=== Section Start ===

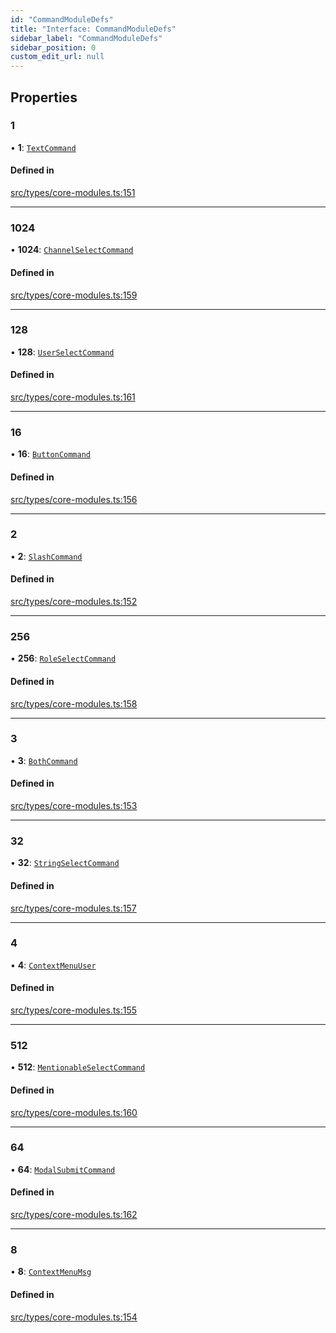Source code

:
 ```yaml
---
id: "CommandModuleDefs"
title: "Interface: CommandModuleDefs"
sidebar_label: "CommandModuleDefs"
sidebar_position: 0
custom_edit_url: null
---
```


## Properties

### 1

• **1**: [`TextCommand`](TextCommand.md)

#### Defined in

[src/types/core-modules.ts:151](https://github.com/sern-handler/handler/blob/a579e27/src/types/core-modules.ts#L151)

___

### 1024

• **1024**: [`ChannelSelectCommand`](ChannelSelectCommand.md)

#### Defined in

[src/types/core-modules.ts:159](https://github.com/sern-handler/handler/blob/a579e27/src/types/core-modules.ts#L159)

___

### 128

• **128**: [`UserSelectCommand`](UserSelectCommand.md)

#### Defined in

[src/types/core-modules.ts:161](https://github.com/sern-handler/handler/blob/a579e27/src/types/core-modules.ts#L161)

___

### 16

• **16**: [`ButtonCommand`](ButtonCommand.md)

#### Defined in

[src/types/core-modules.ts:156](https://github.com/sern-handler/handler/blob/a579e27/src/types/core-modules.ts#L156)

___

### 2

• **2**: [`SlashCommand`](SlashCommand.md)

#### Defined in

[src/types/core-modules.ts:152](https://github.com/sern-handler/handler/blob/a579e27/src/types/core-modules.ts#L152)

___

### 256

• **256**: [`RoleSelectCommand`](RoleSelectCommand.md)

#### Defined in

[src/types/core-modules.ts:158](https://github.com/sern-handler/handler/blob/a579e27/src/types/core-modules.ts#L158)

___

### 3

• **3**: [`BothCommand`](BothCommand.md)

#### Defined in

[src/types/core-modules.ts:153](https://github.com/sern-handler/handler/blob/a579e27/src/types/core-modules.ts#L153)

___

### 32

• **32**: [`StringSelectCommand`](StringSelectCommand.md)

#### Defined in

[src/types/core-modules.ts:157](https://github.com/sern-handler/handler/blob/a579e27/src/types/core-modules.ts#L157)

___

### 4

• **4**: [`ContextMenuUser`](ContextMenuUser.md)

#### Defined in

[src/types/core-modules.ts:155](https://github.com/sern-handler/handler/blob/a579e27/src/types/core-modules.ts#L155)

___

### 512

• **512**: [`MentionableSelectCommand`](MentionableSelectCommand.md)

#### Defined in

[src/types/core-modules.ts:160](https://github.com/sern-handler/handler/blob/a579e27/src/types/core-modules.ts#L160)

___

### 64

• **64**: [`ModalSubmitCommand`](ModalSubmitCommand.md)

#### Defined in

[src/types/core-modules.ts:162](https://github.com/sern-handler/handler/blob/a579e27/src/types/core-modules.ts#L162)

___

### 8

• **8**: [`ContextMenuMsg`](ContextMenuMsg.md)

#### Defined in

[src/types/core-modules.ts:154](https://github.com/sern-handler/handler/blob/a579e27/src/types/core-modules.ts#L154)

=== Section End ===

**Exercise aim**
Within the data, how many lines hold the string "CommandModuleDefs"? Answer with the number and nothing more.

**Answer space**
3